§ **Exercise instructions**
Copy each line from the data that has the word "nvim" in it.

(Task inputs)

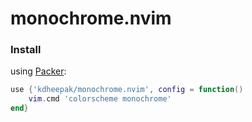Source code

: # monochrome.nvim

### Install

using [Packer](https://github.com/wbthomason/packer.nvim):

```lua
use {'kdheepak/monochrome.nvim', config = function()
    vim.cmd 'colorscheme monochrome'
end}
```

(End Task inputs)

§ **Output for this task**
: # monochrome.nvim
using [Packer](https://github.com/wbthomason/packer.nvim):
use {'kdheepak/monochrome.nvim', config = function()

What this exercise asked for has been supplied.